◆ **EXERCISE AIM**: Looking at the listing below, retype exactly the lines starting at the one containing "pulls the trigger." and ending at the one containing "and Carbon's opponents.", both included, and nothing else.

◆ **TASK INPUT**:

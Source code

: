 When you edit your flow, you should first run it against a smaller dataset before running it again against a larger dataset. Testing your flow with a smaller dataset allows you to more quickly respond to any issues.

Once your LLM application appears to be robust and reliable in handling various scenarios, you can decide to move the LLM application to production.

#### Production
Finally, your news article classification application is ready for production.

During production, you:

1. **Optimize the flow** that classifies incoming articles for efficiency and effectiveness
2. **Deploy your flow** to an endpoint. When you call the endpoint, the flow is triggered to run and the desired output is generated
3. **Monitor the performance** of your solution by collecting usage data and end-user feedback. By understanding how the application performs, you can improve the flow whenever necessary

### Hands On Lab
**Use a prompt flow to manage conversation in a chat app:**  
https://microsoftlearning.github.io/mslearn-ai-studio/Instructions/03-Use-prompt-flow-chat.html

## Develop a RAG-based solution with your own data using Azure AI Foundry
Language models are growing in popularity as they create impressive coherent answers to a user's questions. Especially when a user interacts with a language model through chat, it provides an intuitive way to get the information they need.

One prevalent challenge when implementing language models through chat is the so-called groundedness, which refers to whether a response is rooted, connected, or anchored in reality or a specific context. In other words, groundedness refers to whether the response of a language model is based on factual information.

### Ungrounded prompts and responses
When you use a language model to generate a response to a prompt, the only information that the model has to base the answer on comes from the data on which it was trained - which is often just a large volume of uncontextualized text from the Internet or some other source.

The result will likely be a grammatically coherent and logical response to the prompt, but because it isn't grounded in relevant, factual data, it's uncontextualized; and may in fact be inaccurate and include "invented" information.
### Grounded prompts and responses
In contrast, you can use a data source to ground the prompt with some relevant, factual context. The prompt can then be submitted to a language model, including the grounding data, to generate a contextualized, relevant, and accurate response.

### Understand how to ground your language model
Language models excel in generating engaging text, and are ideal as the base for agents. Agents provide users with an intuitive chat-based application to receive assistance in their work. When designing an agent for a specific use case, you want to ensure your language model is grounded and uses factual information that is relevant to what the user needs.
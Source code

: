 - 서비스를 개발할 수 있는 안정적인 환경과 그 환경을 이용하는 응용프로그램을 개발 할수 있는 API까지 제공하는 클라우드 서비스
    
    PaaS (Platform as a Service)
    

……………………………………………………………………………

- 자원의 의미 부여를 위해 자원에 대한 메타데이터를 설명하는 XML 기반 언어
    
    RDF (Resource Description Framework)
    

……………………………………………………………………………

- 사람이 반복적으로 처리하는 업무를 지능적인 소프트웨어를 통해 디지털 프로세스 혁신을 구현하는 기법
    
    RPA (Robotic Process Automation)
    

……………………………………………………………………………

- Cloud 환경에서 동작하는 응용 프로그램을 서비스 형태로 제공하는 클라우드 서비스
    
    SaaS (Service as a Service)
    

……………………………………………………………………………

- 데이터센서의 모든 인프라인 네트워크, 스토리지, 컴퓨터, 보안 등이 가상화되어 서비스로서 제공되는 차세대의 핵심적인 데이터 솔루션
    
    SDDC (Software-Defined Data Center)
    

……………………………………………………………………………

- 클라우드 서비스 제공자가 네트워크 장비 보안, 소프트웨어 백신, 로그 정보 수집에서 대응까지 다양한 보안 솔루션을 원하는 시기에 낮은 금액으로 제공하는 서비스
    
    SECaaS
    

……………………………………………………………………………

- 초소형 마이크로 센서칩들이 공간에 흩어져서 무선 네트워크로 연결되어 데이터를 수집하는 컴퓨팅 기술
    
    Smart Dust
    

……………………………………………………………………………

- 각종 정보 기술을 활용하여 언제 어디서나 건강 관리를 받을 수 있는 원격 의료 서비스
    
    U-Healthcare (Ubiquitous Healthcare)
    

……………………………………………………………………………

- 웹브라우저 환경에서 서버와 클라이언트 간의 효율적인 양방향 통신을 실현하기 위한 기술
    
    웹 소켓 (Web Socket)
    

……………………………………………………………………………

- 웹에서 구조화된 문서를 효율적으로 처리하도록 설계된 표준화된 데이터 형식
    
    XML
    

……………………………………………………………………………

...

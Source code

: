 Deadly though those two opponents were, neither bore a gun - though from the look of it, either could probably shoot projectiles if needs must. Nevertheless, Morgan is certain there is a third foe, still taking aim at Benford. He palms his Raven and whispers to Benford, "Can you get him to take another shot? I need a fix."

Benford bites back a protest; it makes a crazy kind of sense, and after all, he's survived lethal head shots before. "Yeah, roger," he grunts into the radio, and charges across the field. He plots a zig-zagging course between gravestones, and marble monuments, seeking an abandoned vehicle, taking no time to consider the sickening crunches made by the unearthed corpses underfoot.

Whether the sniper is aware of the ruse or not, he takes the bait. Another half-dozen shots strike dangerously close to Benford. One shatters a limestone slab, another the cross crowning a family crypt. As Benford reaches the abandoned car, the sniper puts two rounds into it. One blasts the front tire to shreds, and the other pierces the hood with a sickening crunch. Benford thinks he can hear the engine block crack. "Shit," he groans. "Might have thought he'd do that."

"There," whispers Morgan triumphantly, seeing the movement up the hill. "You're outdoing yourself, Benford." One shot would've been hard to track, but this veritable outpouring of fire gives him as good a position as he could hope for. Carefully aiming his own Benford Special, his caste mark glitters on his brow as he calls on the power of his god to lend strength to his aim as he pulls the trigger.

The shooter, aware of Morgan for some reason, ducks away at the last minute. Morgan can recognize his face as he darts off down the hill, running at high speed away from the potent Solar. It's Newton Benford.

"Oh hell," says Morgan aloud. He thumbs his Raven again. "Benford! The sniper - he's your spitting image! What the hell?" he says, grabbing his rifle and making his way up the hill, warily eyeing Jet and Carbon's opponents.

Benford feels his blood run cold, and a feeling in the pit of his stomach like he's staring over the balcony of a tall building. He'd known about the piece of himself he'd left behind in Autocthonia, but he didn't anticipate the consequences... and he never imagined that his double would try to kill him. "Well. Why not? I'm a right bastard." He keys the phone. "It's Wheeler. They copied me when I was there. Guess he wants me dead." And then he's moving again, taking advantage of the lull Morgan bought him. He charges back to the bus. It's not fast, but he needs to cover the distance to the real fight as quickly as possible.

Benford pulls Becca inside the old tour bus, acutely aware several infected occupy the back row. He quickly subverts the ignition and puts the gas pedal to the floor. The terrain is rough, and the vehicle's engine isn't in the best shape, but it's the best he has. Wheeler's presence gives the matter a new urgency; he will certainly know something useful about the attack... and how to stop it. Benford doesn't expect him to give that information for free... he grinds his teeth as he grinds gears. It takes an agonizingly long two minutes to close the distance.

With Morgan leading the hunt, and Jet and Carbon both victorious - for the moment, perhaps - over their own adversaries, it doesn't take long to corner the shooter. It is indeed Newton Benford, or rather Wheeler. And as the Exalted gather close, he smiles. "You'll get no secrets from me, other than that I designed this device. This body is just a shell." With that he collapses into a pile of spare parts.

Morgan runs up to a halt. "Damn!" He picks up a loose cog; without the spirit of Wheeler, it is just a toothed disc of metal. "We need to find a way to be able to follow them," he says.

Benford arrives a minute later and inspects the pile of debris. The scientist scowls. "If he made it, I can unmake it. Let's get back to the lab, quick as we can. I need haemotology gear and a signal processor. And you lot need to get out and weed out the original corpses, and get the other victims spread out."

◆ **EXPECTED OUTPUT**:
"There," whispers Morgan triumphantly, seeing the movement up the hill. "You're outdoing yourself, Benford." One shot would've been hard to track, but this veritable outpouring of fire gives him as good a position as he could hope for. Carefully aiming his own Benford Special, his caste mark glitters on his brow as he calls on the power of his god to lend strength to his aim as he pulls the trigger.

The shooter, aware of Morgan for some reason, ducks away at the last minute. Morgan can recognize his face as he darts off down the hill, running at high speed away from the potent Solar. It's Newton Benford.

"Oh hell," says Morgan aloud. He thumbs his Raven again. "Benford! The sniper - he's your spitting image! What the hell?" he says, grabbing his rifle and making his way up the hill, warily eyeing Jet and Carbon's opponents.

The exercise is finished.